Paris Wine Bar, London Grill’s sister restaurant opened next door in 2012. The French-inspired space serves local wines.

The friendly, relaxed atmosphere extends from the restaurant and bar areas to its outdoor seating.

Ronald Turner, a senior architecture major and waiter, said a lot of college students visit the bar regularly.

“I think a lot of people are looking for that kind of place that’s away from campus, something that’s a different atmosphere,” Turner said. “It’s just the perfect spot to get out and do your thing and not feel the weight of school or anything like that.”

Bradley said the Szechuan duck spring rolls — which have been on the menu for 20 years — are the best appetizer on the menu.

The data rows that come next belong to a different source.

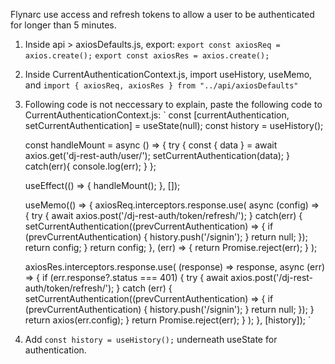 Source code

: Flynarc use access and refresh tokens to allow a user to be authenticated for longer than 5 minutes.

1. Inside api > axiosDefaults.js, export:
`export const axiosReq = axios.create();`
`export const axiosRes = axios.create();`

2. Inside CurrentAuthenticationContext.js, import useHistory, useMemo, and `import { axiosReq, axiosRes } from "../api/axiosDefaults"`

3. Following code is not neccessary to explain, paste the following code to CurrentAuthenticationContext.js:
`
    const [currentAuthentication, setCurrentAuthentication] = useState(null);
    const history = useHistory();

    const handleMount = async () => {
      try {
        const { data } = await axios.get('dj-rest-auth/user/');
        setCurrentAuthentication(data);
      } catch(err){
        console.log(err);
      }
    };

    useEffect(() => {
      handleMount();
    }, []);

    useMemo(() => {
      axiosReq.interceptors.response.use(
        async (config) => {
          try {
            await axios.post('/dj-rest-auth/token/refresh/');
          } catch(err) {
            setCurrentAuthentication((prevCurrentAuthentication) => {
              if (prevCurrentAuthentication) {
                history.push('/signin');
              }
              return null;
            });
            return config;
          }
          return config;
        },
        (err) => {
          return Promise.reject(err);
        }
      );

      axiosRes.interceptors.response.use(
        (response) => response,
        async (err) => {
          if (err.response?.status === 401) {
            try {
              await axios.post('/dj-rest-auth/token/refresh/');
            } catch (err) {
              setCurrentAuthentication((prevCurrentAuthentication) => {
                if (prevCurrentAuthentication) {
                  history.push('/signin');
                }
                return null;
              });
            }
            return axios(err.config);
          }
          return Promise.reject(err);
        }
      );
  }, [history]);
`

4. Add `const history = useHistory();` underneath useState for authentication.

The London Grill has an extensive back bar. It’s known for craft beers and cocktails, like the sweet tea vodka, house lemonade cocktail and the Chocolate Cherry Love Child, made with cherry vodka, chocolate bitters, Yards Love Stout and Coca-Cola. One of the bar’s specialty beers is Stoudt’s Willie Sutton lager, which was named after a resident who lived across the street from the London Grill.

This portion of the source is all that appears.